==== The data

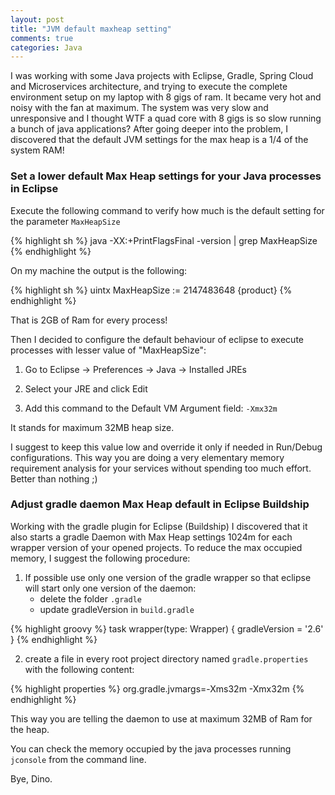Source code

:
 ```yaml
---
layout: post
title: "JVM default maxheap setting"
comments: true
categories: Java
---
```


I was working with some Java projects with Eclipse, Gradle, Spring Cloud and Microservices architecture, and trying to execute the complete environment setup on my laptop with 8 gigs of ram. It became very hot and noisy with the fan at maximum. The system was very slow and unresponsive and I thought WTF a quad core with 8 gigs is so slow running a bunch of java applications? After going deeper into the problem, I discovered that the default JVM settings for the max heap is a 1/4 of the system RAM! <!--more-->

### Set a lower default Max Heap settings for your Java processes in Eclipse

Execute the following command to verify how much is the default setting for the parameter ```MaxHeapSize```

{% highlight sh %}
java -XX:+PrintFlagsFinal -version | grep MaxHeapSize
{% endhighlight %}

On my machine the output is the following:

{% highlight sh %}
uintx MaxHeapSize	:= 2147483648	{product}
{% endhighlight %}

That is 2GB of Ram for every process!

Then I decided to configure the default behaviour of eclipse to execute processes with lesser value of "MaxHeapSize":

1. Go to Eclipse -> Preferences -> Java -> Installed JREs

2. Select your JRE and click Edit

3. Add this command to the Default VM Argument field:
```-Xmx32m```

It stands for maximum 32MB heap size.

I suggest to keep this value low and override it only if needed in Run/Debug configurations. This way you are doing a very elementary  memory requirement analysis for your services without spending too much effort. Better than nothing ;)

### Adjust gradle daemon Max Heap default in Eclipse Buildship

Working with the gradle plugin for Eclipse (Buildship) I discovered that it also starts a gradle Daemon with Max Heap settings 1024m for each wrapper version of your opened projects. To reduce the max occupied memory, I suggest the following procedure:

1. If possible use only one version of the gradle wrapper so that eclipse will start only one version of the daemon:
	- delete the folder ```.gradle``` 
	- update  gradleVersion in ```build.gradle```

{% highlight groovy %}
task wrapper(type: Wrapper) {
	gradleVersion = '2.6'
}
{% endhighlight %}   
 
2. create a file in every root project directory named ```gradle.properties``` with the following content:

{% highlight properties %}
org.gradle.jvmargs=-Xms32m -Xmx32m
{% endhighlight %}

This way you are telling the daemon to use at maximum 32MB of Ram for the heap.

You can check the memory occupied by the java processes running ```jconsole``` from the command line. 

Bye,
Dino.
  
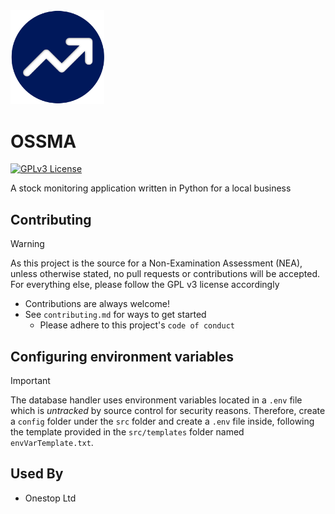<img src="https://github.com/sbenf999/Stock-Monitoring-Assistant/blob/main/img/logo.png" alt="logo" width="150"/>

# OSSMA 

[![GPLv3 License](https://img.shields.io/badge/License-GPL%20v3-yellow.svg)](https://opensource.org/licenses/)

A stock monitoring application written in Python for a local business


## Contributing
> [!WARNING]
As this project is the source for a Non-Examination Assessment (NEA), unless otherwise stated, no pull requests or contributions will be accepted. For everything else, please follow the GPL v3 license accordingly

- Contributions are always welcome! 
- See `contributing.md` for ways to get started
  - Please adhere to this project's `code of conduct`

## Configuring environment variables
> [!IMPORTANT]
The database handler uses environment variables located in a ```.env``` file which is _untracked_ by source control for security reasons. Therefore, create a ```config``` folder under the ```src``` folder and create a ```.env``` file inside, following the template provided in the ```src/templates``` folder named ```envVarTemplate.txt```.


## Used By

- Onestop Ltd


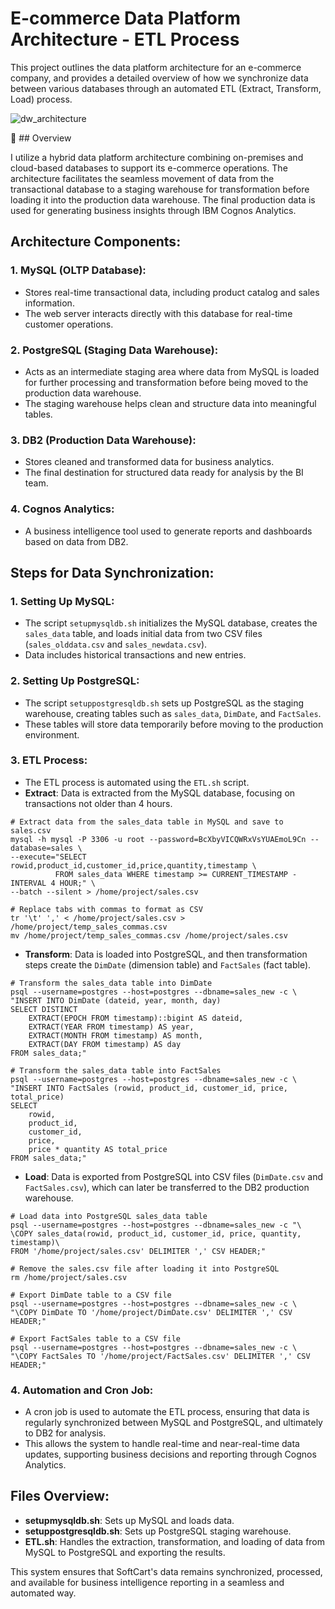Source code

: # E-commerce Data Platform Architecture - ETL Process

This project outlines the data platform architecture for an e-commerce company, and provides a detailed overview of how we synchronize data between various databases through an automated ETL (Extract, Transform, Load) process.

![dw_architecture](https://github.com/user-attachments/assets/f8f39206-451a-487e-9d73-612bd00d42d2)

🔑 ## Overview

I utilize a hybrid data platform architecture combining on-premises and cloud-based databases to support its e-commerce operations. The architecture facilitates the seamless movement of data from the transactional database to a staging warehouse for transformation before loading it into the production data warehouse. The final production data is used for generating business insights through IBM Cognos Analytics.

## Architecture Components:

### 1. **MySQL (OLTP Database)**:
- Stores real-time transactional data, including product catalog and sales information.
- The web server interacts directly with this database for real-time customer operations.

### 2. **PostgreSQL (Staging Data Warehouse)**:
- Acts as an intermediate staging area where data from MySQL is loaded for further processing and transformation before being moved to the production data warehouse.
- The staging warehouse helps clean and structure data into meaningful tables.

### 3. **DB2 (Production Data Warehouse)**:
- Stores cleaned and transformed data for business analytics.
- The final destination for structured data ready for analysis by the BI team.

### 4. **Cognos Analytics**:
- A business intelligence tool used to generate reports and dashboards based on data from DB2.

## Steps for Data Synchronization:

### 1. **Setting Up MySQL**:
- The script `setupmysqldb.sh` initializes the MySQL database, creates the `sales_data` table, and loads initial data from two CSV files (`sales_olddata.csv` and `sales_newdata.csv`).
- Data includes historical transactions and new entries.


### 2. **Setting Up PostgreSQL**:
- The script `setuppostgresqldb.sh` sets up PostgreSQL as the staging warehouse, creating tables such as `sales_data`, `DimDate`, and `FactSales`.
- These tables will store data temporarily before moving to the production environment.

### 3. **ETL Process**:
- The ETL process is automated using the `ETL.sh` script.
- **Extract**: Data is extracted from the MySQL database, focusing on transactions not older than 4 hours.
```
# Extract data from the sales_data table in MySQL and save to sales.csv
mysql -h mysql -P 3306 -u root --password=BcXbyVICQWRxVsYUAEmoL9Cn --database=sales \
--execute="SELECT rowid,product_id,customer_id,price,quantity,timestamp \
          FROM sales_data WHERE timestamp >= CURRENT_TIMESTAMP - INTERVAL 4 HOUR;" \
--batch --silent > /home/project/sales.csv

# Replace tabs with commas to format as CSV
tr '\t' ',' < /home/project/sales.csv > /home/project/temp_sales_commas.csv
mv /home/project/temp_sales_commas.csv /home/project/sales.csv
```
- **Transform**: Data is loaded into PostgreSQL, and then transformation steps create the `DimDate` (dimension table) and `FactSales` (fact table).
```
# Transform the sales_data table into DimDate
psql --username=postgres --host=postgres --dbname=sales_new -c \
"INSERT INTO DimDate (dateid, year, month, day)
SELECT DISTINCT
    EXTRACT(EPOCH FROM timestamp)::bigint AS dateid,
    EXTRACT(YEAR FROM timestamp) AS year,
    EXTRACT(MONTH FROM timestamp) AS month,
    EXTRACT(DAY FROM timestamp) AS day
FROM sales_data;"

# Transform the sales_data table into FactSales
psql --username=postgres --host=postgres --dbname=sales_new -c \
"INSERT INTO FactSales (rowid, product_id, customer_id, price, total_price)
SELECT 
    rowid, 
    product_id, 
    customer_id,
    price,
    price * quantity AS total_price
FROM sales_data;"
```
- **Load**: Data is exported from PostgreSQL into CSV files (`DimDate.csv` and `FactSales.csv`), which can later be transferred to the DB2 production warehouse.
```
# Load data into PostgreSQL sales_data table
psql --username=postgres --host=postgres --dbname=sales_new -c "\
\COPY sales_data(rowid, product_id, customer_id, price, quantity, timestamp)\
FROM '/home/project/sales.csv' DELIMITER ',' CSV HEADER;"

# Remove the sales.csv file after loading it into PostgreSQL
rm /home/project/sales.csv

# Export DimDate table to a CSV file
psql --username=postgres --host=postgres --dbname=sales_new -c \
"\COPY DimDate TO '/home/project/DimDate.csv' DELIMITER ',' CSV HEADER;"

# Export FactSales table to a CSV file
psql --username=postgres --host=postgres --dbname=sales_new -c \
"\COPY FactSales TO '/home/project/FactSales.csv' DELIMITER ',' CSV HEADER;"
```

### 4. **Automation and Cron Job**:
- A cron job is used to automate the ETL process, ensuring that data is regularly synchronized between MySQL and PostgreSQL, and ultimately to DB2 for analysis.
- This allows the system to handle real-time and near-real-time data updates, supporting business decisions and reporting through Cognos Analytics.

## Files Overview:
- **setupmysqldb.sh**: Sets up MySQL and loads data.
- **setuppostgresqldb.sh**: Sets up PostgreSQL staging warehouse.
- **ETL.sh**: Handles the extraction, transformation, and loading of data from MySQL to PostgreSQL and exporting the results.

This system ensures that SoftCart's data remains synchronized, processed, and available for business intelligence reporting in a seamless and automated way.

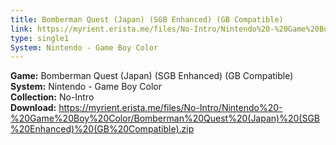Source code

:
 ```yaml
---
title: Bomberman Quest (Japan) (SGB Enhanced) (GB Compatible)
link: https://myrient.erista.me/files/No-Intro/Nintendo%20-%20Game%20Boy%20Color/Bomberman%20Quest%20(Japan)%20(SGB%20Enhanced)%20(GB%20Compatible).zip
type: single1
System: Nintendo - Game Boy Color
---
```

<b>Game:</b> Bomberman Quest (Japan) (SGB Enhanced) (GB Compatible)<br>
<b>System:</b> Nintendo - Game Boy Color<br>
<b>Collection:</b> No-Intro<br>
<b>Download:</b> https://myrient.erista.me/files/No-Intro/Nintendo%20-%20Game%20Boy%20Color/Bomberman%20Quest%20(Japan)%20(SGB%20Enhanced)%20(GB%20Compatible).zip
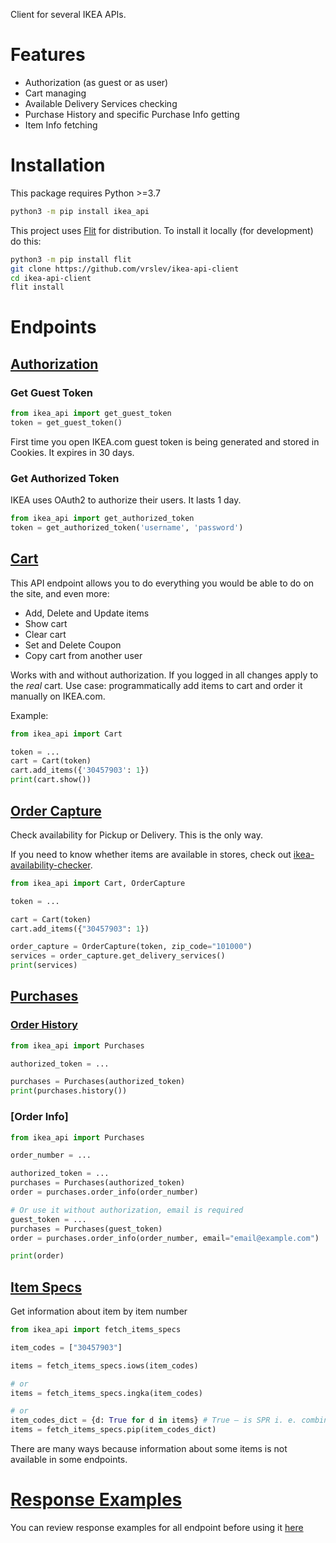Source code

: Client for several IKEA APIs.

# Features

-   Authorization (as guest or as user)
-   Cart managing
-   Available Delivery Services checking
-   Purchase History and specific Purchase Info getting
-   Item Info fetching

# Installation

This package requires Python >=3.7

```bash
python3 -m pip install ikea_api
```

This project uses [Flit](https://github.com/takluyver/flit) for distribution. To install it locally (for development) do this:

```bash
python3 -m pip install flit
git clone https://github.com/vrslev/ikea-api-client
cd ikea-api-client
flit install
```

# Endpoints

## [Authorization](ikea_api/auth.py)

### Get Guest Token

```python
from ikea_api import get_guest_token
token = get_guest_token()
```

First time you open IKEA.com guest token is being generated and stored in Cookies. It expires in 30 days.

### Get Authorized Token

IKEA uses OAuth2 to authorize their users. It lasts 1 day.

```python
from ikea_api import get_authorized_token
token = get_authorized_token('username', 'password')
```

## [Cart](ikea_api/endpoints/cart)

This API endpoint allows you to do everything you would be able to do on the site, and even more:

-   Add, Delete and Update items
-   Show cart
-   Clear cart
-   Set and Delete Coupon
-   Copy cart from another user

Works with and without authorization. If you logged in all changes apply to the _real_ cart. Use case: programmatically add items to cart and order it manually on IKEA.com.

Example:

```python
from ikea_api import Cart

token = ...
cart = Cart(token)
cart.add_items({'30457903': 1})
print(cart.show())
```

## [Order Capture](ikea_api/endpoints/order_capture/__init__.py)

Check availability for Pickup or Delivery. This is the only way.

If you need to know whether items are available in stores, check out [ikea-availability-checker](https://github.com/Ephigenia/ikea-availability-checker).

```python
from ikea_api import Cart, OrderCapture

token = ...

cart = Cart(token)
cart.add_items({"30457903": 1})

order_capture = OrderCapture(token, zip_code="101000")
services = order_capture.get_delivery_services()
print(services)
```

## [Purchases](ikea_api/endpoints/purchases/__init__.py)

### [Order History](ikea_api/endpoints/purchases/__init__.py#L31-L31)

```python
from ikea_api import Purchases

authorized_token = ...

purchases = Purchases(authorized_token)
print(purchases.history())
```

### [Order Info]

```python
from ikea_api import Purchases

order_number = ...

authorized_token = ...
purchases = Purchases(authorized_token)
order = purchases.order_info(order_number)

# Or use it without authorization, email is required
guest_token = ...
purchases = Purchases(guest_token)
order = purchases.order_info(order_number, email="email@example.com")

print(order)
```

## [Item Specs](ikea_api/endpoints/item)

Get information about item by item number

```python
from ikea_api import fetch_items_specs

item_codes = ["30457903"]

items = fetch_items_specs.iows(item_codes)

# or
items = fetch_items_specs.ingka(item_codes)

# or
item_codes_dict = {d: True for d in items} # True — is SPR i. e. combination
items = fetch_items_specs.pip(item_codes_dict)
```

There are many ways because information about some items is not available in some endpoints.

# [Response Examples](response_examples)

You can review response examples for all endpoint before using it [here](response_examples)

========

Work to complete >>
Print only the lines from the first line of the data above through the one containing "On my machine", exactly as they are, with pictures omitted.

Task solution >>
Source code

:
 ```yaml
---
layout: post
title: "JVM default maxheap setting"
comments: true
categories: Java
---
```


I was working with some Java projects with Eclipse, Gradle, Spring Cloud and Microservices architecture, and trying to execute the complete environment setup on my laptop with 8 gigs of ram. It became very hot and noisy with the fan at maximum. The system was very slow and unresponsive and I thought WTF a quad core with 8 gigs is so slow running a bunch of java applications? After going deeper into the problem, I discovered that the default JVM settings for the max heap is a 1/4 of the system RAM! <!--more-->

### Set a lower default Max Heap settings for your Java processes in Eclipse

Execute the following command to verify how much is the default setting for the parameter ```MaxHeapSize```

{% highlight sh %}
java -XX:+PrintFlagsFinal -version | grep MaxHeapSize
{% endhighlight %}

On my machine the output is the following:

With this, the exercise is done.